Alvin Doyle Moore
Inducted in 2024
Alvin Doyle Moore was a graphic design faculty member at the School of Art and Design at University of Illinois Urbana-Champaign, where he taught for over 30 years – aligning his teachings with his diverse interests, including cooking, folk music, autoharp, ceramics, printing, paper making, book binding, textile design, weaving, knitting, lace-making, sweet-making, flower arranging, and tea ceremony.
Moore graduated from high school in Garden City, Kansas, and received a scholarship to study architecture at Kansas State College. During this time, he had a choice to be drafted into the army or to enlist. He chose to enlist in the Air Force which gave him the opportunity to live abroad in Japan. His background and talents led him to become the art director for the “Stars and Stripes” publication where he had the chance to deepen his understanding of design and how to effectively communicate stories. While in Japan, he was exposed to Japanese arts and was particularly taken by Japanese flower arranging. He returned to Kansas State where he received a Bachelor of Science in Humanities with an art and painting option, a minor in interior design, and essentially a concentration in architecture. Following this, he attended the University of Iowa to work on a master’s degree, and was then hired by the University of Illinois in 1959, where he eventually became head of the graphic design program.
In 1964, he met Professor Shozo Sato, founder of the original Japan House. The two became close friends after Sato invited Professor Moore to his first tea ceremony. From that day forward, Professor Moore immersed himself in the world of tea and started studying tea intensely under Sato. After several years of studies, Professor Moore was admitted to study tea at Dai-Nihon Chado Gakkai in Tokyo, Japan and took intensive lessons which eventually earned him a professional tea name, Do-sen, and master’s license to teach tea. Professor Moore became fully committed to sharing the Way of Tea on a volunteer basis at the original Japan House alongside Professor Sato and Professor Kimiko Gunji and was recognized by his students of tea as Doyle Sensei.
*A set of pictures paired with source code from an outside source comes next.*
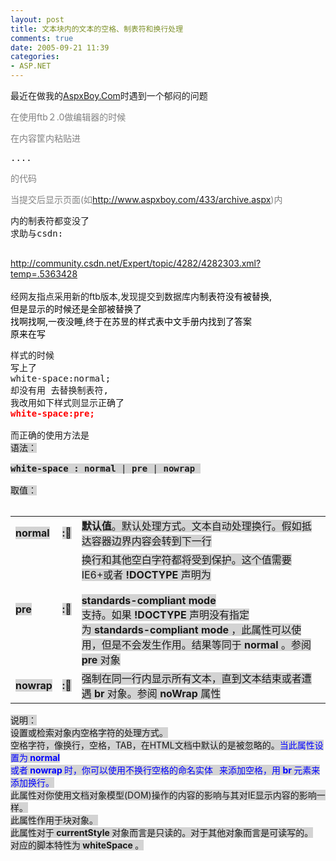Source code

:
 ```yaml
---
layout: post
title: 文本块内的文本的空格、制表符和换行处理
comments: true
date: 2005-09-21 11:39
categories:
- ASP.NET
---
```


<p>最近在做我的<a href="http://www.aspxboy.com/">AspxBoy.Com</a>时遇到一个郁闷的问题<br /></p>
<div><font style="BACKGROUND-COLOR: #ffffff" color="#808080">在使用ftb２.0做编辑器的时候</font></div>
<div>
<p><font style="BACKGROUND-COLOR: #ffffff" color="#808080">在内容筐内粘贴进</font></p>
<pre>....</pre>
<p></p>
</div>
<div><font style="BACKGROUND-COLOR: #ffffff" color="#808080">的代码</font></div>
<div>
<p><font style="BACKGROUND-COLOR: #ffffff" color="#808080">当提交后显示页面(如<a href="http://www.aspxboy.com/433/archive.aspx">http://www.aspxboy.com/433/archive.aspx</a>)内</font></p>
<pre>内的制表符都变没了<br />求助与csdn:<br /><br /></pre>
</div>
<p><a title="http://community.csdn.net/Expert/topic/4282/4282303.xml?temp=.5363428" href="http://community.csdn.net/Expert/topic/4282/4282303.xml?temp=.5363428">http://community.csdn.net/Expert/topic/4282/4282303.xml?temp=.5363428</a><br /><br />经网友指点采用新的ftb版本,发现提交到数据库内<font color="#000000">制表符没有被替换,<br />但是显示的时候还是全部被替换了<br />找啊找啊,一夜没睡,终于在</font><font color="#000000">苏昱的样式表中文手册内找到了答案<br />原来在写</font></p>
<pre>样式的时候<br />写上了<br />white-space:normal;<br />却没有用 去替换制表符,<br />我改用如下样式则显示正确了<br /><strong><font color="#ff0000">white-space:pre;</font></strong><br /><br />而正确的使用方法是<br /><div class="cssColumnTitle"><font style="BACKGROUND-COLOR: #d3d3d3">语法：</font></div>
<div><font style="BACKGROUND-COLOR: #d3d3d3"><b>white-space : </b><span class="cssDefault"><b>normal</b></span> | <b>pre</b> | <b>nowrap</b> </font></div>
<div class="cssColumnTitle"><font style="BACKGROUND-COLOR: #d3d3d3">取值：</font></div>
</pre>
<table><tbody>
<tr>
<td nowrap><b><font style="BACKGROUND-COLOR: #d3d3d3">normal </font></b></td>
<td nowrap><b><font style="BACKGROUND-COLOR: #d3d3d3">:</font></b></td>
<td><font style="BACKGROUND-COLOR: #d3d3d3"><b>默认值</b>。默认处理方式。文本自动处理换行。假如抵达容器边界内容会转到下一行</font></td>
</tr>
<tr>
<td nowrap><b><font style="BACKGROUND-COLOR: #d3d3d3">pre </font></b></td>
<td nowrap><b><font style="BACKGROUND-COLOR: #d3d3d3">:</font></b></td>
<td><font style="BACKGROUND-COLOR: #d3d3d3">换行和其他空白字符都将受到保护。这个值需要IE6+或者<b> !DOCTYPE </b>声明为<b> <br /><br />standards-compliant mode <br /></b>支持。如果<b> !DOCTYPE </b>声明没有指定<br />为<b> standards-compliant mode </b>，此属性可以使用，但是不会发生作用。结果等同于<b> normal </b>。参阅<b> pre </b>对象</font></td>
</tr>
<tr>
<td nowrap><b><font style="BACKGROUND-COLOR: #d3d3d3">nowrap </font></b></td>
<td nowrap><b><font style="BACKGROUND-COLOR: #d3d3d3">:</font></b></td>
<td><font style="BACKGROUND-COLOR: #d3d3d3">强制在同一行内显示所有文本，直到文本结束或者遭遇<b> br </b>对象。参阅<b> noWrap </b>属性</font></td>
</tr>
</tbody></table>
<div class="cssColumnTitle"><font style="BACKGROUND-COLOR: #d3d3d3">说明：</font></div>
<div><font style="BACKGROUND-COLOR: #d3d3d3">设置或检索对象内空格字符的处理方式。<br />空格字符，像换行，空格，TAB，在HTML文档中默认的是被忽略的。<font color="#0000ff">当此属性设置为<b> normal <br /></b>或者<b> nowrap </b>时，你可以使用不换行空格的命名实体<b>   </b>来添加空格，用<b> br </b>元素来添加换行。<br /></font>此属性对你使用文档对象模型(DOM)操作的内容的影响与其对IE显示内容的影响一样。<br />此属性作用于块对象。<br />此属性对于<b> currentStyle </b>对象而言是只读的。对于其他对象而言是可读写的。<br />对应的脚本特性为<b> whiteSpace </b>。</font></div>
Teaching was an extension of who Doyle Sensei was. His endless curiosity about the world in which he lived and how he was able to find beauty and relationships in the often overlooked or expected things in our daily lives was an aspect of his teaching that he shared with students so they too would find these relationships and see the world with more openness and scrutiny. His students valued these lessons that he shared with them and had the opportunity to see how their interpretation of his philosophies would come to life in their own design work and tea studies.
He believed that his teaching was always about how things go together, and it is only through careful observation and exploration of relationships that design is possible. After retirement, Professor Moore almost exclusively shared his time teaching at Japan House. He was a fixture in so many ways at both the original Japan House and at the current Japan House – teaching, making sweets, researching aspects of the Way of Tea that were less explored – such as the significance of patterns in the textiles that are showcased in tea; the art of incense (koh-do); the craft of incense containers; the artistry behind bamboo crafts; and so on and so forth. He voraciously would research these topics and read any and all materials he could find that was in English and then present his findings to all of the students at Japan House and for many open house presentations.
Moore was actively involved in both local and national Folk music circuits. Locally, he played autoharp in the Philo Glee and Mandoline Society folk band. He also used his printing business to create posters, flyers, and album covers for the local Campus Folksong Club at the University of Illinois. The Campus Folksong Club drew many important Folk music acts to the Champaign-Urbana area including Flatt & Scruggs, Red Craven’s Bray Brothers, The New Lost City Ramblers, The Stoneman Family and Hedy West. The Club also hosted a 1963 lecture series that included Doyle Moore and Archie Green, who presented his lecture “Hillbilly Music: Source and Symbol,” which opened the door for country and folk music as serious scholarly areas of research. Nationally, he used his business to create album covers for national folk music publishers like Folkways Records and Folk-Lyric Records. He also labored to make the autoharp more visible within the folk music community at large with his publication “The Autoharp” as well as his seminal essay “The Origin of the Autoharp,” presented in the 1963 lecture series.